Recorded data:

+--

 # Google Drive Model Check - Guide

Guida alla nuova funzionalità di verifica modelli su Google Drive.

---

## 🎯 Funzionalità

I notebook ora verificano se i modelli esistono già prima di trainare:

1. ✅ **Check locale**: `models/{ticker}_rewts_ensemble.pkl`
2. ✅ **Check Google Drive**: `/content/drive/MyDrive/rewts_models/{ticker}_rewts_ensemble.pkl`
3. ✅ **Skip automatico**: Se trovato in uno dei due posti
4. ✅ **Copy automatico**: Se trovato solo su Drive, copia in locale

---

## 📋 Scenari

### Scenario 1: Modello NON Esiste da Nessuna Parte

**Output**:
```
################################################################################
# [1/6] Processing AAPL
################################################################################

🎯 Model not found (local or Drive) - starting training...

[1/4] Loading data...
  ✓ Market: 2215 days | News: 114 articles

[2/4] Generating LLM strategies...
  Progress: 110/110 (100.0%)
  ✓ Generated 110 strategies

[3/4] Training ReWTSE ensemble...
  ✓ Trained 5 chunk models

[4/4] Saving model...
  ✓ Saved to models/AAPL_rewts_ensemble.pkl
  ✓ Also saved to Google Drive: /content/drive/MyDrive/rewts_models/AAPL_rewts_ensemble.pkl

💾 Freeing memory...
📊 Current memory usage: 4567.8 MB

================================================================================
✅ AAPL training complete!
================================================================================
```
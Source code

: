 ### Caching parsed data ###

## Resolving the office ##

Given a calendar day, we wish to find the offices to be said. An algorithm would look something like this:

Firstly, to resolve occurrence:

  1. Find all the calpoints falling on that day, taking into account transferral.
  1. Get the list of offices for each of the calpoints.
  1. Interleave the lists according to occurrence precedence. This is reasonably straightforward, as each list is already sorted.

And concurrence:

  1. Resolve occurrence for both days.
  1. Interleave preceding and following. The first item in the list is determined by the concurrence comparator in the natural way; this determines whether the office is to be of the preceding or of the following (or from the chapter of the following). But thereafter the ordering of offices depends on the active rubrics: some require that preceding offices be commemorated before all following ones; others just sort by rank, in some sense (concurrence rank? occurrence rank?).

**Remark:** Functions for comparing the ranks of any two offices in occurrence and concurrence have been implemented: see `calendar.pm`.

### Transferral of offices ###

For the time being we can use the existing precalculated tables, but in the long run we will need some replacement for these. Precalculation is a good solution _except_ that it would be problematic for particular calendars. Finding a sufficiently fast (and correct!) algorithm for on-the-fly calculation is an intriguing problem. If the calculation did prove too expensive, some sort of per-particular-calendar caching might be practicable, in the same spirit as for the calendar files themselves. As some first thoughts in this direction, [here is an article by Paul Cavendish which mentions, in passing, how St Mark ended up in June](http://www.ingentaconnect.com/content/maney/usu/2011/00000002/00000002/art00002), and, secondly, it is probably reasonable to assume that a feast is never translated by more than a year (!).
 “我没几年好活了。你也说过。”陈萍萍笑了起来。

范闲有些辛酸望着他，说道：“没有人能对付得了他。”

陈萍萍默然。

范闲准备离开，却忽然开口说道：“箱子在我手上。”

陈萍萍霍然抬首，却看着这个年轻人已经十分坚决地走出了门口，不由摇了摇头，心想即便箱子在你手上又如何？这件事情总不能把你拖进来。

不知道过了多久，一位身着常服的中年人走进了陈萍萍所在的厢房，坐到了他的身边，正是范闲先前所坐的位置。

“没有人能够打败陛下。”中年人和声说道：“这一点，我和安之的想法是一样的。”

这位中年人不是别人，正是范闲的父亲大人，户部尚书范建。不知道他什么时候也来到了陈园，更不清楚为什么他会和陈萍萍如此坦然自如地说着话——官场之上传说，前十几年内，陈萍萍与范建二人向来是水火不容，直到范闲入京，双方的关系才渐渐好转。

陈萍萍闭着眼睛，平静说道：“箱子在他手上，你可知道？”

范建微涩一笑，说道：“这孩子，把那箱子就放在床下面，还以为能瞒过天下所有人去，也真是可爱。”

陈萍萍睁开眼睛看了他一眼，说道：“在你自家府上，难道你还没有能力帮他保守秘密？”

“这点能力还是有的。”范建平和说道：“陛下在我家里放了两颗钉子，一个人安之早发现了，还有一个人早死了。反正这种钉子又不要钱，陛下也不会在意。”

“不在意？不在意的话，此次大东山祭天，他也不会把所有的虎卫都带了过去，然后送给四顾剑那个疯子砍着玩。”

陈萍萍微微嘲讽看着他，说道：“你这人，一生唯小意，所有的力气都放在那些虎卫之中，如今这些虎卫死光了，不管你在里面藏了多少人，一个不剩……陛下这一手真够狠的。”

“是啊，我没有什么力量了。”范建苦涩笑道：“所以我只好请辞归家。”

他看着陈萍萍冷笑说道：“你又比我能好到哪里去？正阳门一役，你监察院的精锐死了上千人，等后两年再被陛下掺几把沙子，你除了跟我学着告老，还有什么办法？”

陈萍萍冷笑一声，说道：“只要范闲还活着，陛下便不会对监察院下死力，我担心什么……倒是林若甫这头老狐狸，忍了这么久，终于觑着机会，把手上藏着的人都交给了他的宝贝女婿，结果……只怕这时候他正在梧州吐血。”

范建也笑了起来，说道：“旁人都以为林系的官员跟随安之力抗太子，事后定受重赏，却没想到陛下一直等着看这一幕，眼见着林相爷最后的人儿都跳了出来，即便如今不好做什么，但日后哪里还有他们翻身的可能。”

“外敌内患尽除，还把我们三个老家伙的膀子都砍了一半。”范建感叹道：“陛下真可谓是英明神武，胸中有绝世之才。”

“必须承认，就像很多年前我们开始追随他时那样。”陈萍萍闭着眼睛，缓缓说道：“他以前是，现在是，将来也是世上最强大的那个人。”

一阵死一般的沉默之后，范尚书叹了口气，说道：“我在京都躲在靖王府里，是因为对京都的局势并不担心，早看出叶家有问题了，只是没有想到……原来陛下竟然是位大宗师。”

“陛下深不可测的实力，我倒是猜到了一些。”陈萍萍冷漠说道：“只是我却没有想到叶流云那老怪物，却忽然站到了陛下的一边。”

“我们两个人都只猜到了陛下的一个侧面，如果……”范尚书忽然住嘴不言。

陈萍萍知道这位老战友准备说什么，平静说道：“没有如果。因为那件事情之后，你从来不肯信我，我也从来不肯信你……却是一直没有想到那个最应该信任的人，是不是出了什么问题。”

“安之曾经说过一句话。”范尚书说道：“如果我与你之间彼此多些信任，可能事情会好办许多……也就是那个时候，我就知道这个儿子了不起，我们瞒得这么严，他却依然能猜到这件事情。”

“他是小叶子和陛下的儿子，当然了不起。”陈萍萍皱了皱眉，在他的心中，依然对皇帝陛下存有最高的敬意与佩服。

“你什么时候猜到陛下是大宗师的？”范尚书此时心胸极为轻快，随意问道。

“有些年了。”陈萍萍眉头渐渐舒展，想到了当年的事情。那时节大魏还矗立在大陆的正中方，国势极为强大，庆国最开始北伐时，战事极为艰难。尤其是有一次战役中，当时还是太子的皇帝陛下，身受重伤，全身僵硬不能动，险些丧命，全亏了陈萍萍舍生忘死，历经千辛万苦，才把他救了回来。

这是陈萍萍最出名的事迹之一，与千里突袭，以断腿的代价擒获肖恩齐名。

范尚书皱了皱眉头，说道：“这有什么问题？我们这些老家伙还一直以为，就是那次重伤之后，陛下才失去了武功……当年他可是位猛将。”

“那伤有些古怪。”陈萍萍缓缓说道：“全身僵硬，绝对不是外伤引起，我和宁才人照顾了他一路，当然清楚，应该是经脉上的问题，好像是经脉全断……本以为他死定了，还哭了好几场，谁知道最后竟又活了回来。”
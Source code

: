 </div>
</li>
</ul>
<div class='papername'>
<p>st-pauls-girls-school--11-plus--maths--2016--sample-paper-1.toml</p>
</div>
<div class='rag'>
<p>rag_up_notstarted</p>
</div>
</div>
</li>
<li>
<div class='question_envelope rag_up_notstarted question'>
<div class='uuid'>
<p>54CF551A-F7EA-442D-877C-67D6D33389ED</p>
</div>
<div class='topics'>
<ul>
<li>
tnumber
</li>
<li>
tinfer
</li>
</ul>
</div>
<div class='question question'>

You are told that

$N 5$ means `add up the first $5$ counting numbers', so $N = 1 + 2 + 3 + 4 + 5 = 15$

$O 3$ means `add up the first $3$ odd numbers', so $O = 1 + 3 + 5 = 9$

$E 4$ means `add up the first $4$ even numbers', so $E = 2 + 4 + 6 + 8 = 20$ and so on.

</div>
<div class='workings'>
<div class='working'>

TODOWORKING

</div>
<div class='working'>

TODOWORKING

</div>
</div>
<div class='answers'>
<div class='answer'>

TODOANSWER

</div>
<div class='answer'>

+--

The problem: Filter the entries down to the lines that include the string "Google".

Answer:
 # Google Drive Model Check - Guide
Guida alla nuova funzionalità di verifica modelli su Google Drive.
2. ✅ **Check Google Drive**: `/content/drive/MyDrive/rewts_models/{ticker}_rewts_ensemble.pkl`
  ✓ Also saved to Google Drive: /content/drive/MyDrive/rewts_models/AAPL_rewts_ensemble.pkl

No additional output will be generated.